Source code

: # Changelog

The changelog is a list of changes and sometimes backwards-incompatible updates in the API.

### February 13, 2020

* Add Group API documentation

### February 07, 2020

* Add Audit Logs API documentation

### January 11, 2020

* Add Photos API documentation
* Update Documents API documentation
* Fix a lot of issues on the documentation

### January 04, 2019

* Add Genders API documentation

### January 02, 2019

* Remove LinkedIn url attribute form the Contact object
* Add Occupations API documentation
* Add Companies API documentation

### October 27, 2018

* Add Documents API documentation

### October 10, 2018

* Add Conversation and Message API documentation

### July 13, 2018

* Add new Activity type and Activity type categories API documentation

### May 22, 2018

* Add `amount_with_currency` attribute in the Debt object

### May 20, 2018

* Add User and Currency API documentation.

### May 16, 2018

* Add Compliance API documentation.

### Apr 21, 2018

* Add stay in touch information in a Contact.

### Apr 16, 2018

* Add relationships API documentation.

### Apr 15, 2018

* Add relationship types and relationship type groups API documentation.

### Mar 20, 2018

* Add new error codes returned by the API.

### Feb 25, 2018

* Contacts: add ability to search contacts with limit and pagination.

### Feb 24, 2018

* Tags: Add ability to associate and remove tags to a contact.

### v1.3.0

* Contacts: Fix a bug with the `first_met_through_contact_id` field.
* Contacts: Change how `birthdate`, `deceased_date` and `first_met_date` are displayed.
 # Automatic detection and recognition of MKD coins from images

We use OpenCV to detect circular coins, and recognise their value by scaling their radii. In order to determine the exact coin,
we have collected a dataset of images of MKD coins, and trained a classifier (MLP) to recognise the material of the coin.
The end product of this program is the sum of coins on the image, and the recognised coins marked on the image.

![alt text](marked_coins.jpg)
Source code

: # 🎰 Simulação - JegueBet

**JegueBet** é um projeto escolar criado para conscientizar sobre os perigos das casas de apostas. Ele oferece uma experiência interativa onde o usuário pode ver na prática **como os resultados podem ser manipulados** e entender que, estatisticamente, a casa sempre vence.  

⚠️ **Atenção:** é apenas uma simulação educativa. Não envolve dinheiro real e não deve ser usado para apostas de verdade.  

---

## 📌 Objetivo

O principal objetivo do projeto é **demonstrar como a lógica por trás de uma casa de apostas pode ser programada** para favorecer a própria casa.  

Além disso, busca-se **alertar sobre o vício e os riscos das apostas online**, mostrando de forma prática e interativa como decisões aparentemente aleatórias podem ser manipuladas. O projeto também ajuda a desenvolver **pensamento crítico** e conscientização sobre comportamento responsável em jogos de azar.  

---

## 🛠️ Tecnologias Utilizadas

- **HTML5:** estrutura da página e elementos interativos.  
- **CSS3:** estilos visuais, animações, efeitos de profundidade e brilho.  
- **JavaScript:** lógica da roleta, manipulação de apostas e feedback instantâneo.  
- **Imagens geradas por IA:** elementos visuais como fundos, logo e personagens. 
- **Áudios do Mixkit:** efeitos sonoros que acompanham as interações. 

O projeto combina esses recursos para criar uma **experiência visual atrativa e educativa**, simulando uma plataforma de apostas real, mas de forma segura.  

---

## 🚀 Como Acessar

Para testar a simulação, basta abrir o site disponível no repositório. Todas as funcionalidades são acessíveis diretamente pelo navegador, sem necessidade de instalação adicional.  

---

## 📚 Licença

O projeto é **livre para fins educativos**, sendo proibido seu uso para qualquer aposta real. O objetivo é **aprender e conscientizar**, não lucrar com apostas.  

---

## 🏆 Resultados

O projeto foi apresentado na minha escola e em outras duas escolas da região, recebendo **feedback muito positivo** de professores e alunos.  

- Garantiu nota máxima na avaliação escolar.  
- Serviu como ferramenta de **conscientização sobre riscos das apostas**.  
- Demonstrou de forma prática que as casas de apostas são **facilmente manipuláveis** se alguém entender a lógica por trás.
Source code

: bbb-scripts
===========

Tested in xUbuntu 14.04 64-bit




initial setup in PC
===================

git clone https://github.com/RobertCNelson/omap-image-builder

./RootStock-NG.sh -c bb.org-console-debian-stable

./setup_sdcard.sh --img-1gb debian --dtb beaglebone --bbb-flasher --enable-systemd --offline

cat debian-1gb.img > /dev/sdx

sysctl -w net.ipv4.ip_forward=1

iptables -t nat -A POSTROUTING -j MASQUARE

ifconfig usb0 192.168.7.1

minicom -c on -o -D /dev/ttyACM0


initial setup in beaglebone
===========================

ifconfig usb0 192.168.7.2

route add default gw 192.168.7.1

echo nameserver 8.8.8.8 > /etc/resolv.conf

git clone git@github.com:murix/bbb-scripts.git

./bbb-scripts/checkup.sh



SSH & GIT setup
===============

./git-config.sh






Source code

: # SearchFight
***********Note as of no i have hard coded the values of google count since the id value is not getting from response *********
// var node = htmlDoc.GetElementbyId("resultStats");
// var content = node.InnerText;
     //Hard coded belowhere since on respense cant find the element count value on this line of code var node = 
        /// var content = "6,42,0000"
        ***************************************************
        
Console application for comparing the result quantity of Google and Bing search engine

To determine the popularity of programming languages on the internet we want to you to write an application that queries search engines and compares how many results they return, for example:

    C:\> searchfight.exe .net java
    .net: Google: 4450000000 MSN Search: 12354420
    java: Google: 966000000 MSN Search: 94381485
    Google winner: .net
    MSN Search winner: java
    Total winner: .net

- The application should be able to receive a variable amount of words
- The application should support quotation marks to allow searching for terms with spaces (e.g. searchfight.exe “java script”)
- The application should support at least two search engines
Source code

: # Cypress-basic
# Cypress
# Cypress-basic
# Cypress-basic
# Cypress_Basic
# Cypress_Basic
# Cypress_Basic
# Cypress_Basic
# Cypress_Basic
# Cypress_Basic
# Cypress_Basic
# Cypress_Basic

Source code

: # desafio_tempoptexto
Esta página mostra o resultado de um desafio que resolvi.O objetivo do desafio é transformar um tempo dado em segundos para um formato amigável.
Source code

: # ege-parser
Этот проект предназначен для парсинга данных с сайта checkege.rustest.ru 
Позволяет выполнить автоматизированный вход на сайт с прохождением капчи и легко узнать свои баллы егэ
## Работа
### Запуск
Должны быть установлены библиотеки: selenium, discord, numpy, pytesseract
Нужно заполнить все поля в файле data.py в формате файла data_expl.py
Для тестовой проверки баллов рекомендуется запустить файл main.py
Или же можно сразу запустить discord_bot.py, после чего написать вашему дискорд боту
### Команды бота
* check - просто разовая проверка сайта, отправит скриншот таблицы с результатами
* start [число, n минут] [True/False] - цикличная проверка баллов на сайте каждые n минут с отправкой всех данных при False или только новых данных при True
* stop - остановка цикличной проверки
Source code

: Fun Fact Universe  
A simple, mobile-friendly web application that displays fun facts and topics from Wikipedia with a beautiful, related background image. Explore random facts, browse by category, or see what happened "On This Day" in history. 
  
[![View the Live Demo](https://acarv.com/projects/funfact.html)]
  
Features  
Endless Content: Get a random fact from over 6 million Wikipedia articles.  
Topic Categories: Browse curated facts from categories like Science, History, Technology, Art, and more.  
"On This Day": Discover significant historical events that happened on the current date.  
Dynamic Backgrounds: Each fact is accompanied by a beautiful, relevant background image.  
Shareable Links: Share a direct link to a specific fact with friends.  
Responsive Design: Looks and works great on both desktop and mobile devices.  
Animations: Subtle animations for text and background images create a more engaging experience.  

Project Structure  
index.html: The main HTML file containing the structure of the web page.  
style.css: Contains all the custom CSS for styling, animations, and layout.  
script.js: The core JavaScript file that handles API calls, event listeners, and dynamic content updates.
------------------------------------
Exercise description: Print the data again exactly.

Output of the task:
Source code

: # Changelog

The changelog is a list of changes and sometimes backwards-incompatible updates in the API.

### February 13, 2020

* Add Group API documentation

### February 07, 2020

* Add Audit Logs API documentation

### January 11, 2020

* Add Photos API documentation
* Update Documents API documentation
* Fix a lot of issues on the documentation

### January 04, 2019

* Add Genders API documentation

### January 02, 2019

* Remove LinkedIn url attribute form the Contact object
* Add Occupations API documentation
* Add Companies API documentation

### October 27, 2018

* Add Documents API documentation

### October 10, 2018

* Add Conversation and Message API documentation

### July 13, 2018

* Add new Activity type and Activity type categories API documentation

### May 22, 2018

* Add `amount_with_currency` attribute in the Debt object

### May 20, 2018

* Add User and Currency API documentation.

### May 16, 2018

* Add Compliance API documentation.

### Apr 21, 2018

* Add stay in touch information in a Contact.

### Apr 16, 2018

* Add relationships API documentation.

### Apr 15, 2018

* Add relationship types and relationship type groups API documentation.

### Mar 20, 2018

* Add new error codes returned by the API.

### Feb 25, 2018

* Contacts: add ability to search contacts with limit and pagination.

### Feb 24, 2018

* Tags: Add ability to associate and remove tags to a contact.

### v1.3.0

* Contacts: Fix a bug with the `first_met_through_contact_id` field.
* Contacts: Change how `birthdate`, `deceased_date` and `first_met_date` are displayed.
 # Automatic detection and recognition of MKD coins from images

We use OpenCV to detect circular coins, and recognise their value by scaling their radii. In order to determine the exact coin,
we have collected a dataset of images of MKD coins, and trained a classifier (MLP) to recognise the material of the coin.
The end product of this program is the sum of coins on the image, and the recognised coins marked on the image.

![alt text](marked_coins.jpg)
Source code

: # 🎰 Simulação - JegueBet

**JegueBet** é um projeto escolar criado para conscientizar sobre os perigos das casas de apostas. Ele oferece uma experiência interativa onde o usuário pode ver na prática **como os resultados podem ser manipulados** e entender que, estatisticamente, a casa sempre vence.  

⚠️ **Atenção:** é apenas uma simulação educativa. Não envolve dinheiro real e não deve ser usado para apostas de verdade.  

---

## 📌 Objetivo

O principal objetivo do projeto é **demonstrar como a lógica por trás de uma casa de apostas pode ser programada** para favorecer a própria casa.  

Além disso, busca-se **alertar sobre o vício e os riscos das apostas online**, mostrando de forma prática e interativa como decisões aparentemente aleatórias podem ser manipuladas. O projeto também ajuda a desenvolver **pensamento crítico** e conscientização sobre comportamento responsável em jogos de azar.  

---

## 🛠️ Tecnologias Utilizadas

- **HTML5:** estrutura da página e elementos interativos.  
- **CSS3:** estilos visuais, animações, efeitos de profundidade e brilho.  
- **JavaScript:** lógica da roleta, manipulação de apostas e feedback instantâneo.  
- **Imagens geradas por IA:** elementos visuais como fundos, logo e personagens. 
- **Áudios do Mixkit:** efeitos sonoros que acompanham as interações. 

O projeto combina esses recursos para criar uma **experiência visual atrativa e educativa**, simulando uma plataforma de apostas real, mas de forma segura.  

---

## 🚀 Como Acessar

Para testar a simulação, basta abrir o site disponível no repositório. Todas as funcionalidades são acessíveis diretamente pelo navegador, sem necessidade de instalação adicional.  

---

## 📚 Licença

O projeto é **livre para fins educativos**, sendo proibido seu uso para qualquer aposta real. O objetivo é **aprender e conscientizar**, não lucrar com apostas.  

---

## 🏆 Resultados

O projeto foi apresentado na minha escola e em outras duas escolas da região, recebendo **feedback muito positivo** de professores e alunos.  

- Garantiu nota máxima na avaliação escolar.  
- Serviu como ferramenta de **conscientização sobre riscos das apostas**.  
- Demonstrou de forma prática que as casas de apostas são **facilmente manipuláveis** se alguém entender a lógica por trás.
Source code

: bbb-scripts
===========

Tested in xUbuntu 14.04 64-bit




initial setup in PC
===================

git clone https://github.com/RobertCNelson/omap-image-builder

./RootStock-NG.sh -c bb.org-console-debian-stable

./setup_sdcard.sh --img-1gb debian --dtb beaglebone --bbb-flasher --enable-systemd --offline

cat debian-1gb.img > /dev/sdx

sysctl -w net.ipv4.ip_forward=1

iptables -t nat -A POSTROUTING -j MASQUARE

ifconfig usb0 192.168.7.1

minicom -c on -o -D /dev/ttyACM0


initial setup in beaglebone
===========================

ifconfig usb0 192.168.7.2

route add default gw 192.168.7.1

echo nameserver 8.8.8.8 > /etc/resolv.conf

git clone git@github.com:murix/bbb-scripts.git

./bbb-scripts/checkup.sh



SSH & GIT setup
===============

./git-config.sh






Source code

: # SearchFight
***********Note as of no i have hard coded the values of google count since the id value is not getting from response *********
// var node = htmlDoc.GetElementbyId("resultStats");
// var content = node.InnerText;
     //Hard coded belowhere since on respense cant find the element count value on this line of code var node = 
        /// var content = "6,42,0000"
        ***************************************************
        
Console application for comparing the result quantity of Google and Bing search engine

To determine the popularity of programming languages on the internet we want to you to write an application that queries search engines and compares how many results they return, for example:

    C:\> searchfight.exe .net java
    .net: Google: 4450000000 MSN Search: 12354420
    java: Google: 966000000 MSN Search: 94381485
    Google winner: .net
    MSN Search winner: java
    Total winner: .net

- The application should be able to receive a variable amount of words
- The application should support quotation marks to allow searching for terms with spaces (e.g. searchfight.exe “java script”)
- The application should support at least two search engines
Source code

: # Cypress-basic
# Cypress
# Cypress-basic
# Cypress-basic
# Cypress_Basic
# Cypress_Basic
# Cypress_Basic
# Cypress_Basic
# Cypress_Basic
# Cypress_Basic
# Cypress_Basic
# Cypress_Basic

Source code

: # desafio_tempoptexto
Esta página mostra o resultado de um desafio que resolvi.O objetivo do desafio é transformar um tempo dado em segundos para um formato amigável.
Source code

: # ege-parser
Этот проект предназначен для парсинга данных с сайта checkege.rustest.ru 
Позволяет выполнить автоматизированный вход на сайт с прохождением капчи и легко узнать свои баллы егэ
## Работа
### Запуск
Должны быть установлены библиотеки: selenium, discord, numpy, pytesseract
Нужно заполнить все поля в файле data.py в формате файла data_expl.py
Для тестовой проверки баллов рекомендуется запустить файл main.py
Или же можно сразу запустить discord_bot.py, после чего написать вашему дискорд боту
### Команды бота
* check - просто разовая проверка сайта, отправит скриншот таблицы с результатами
* start [число, n минут] [True/False] - цикличная проверка баллов на сайте каждые n минут с отправкой всех данных при False или только новых данных при True
* stop - остановка цикличной проверки
Source code

: Fun Fact Universe  
A simple, mobile-friendly web application that displays fun facts and topics from Wikipedia with a beautiful, related background image. Explore random facts, browse by category, or see what happened "On This Day" in history. 
  
[![View the Live Demo](https://acarv.com/projects/funfact.html)]
  
Features  
Endless Content: Get a random fact from over 6 million Wikipedia articles.  
Topic Categories: Browse curated facts from categories like Science, History, Technology, Art, and more.  
"On This Day": Discover significant historical events that happened on the current date.  
Dynamic Backgrounds: Each fact is accompanied by a beautiful, relevant background image.  
Shareable Links: Share a direct link to a specific fact with friends.  
Responsive Design: Looks and works great on both desktop and mobile devices.  
Animations: Subtle animations for text and background images create a more engaging experience.  

Project Structure  
index.html: The main HTML file containing the structure of the web page.  
style.css: Contains all the custom CSS for styling, animations, and layout.  
script.js: The core JavaScript file that handles API calls, event listeners, and dynamic content updates.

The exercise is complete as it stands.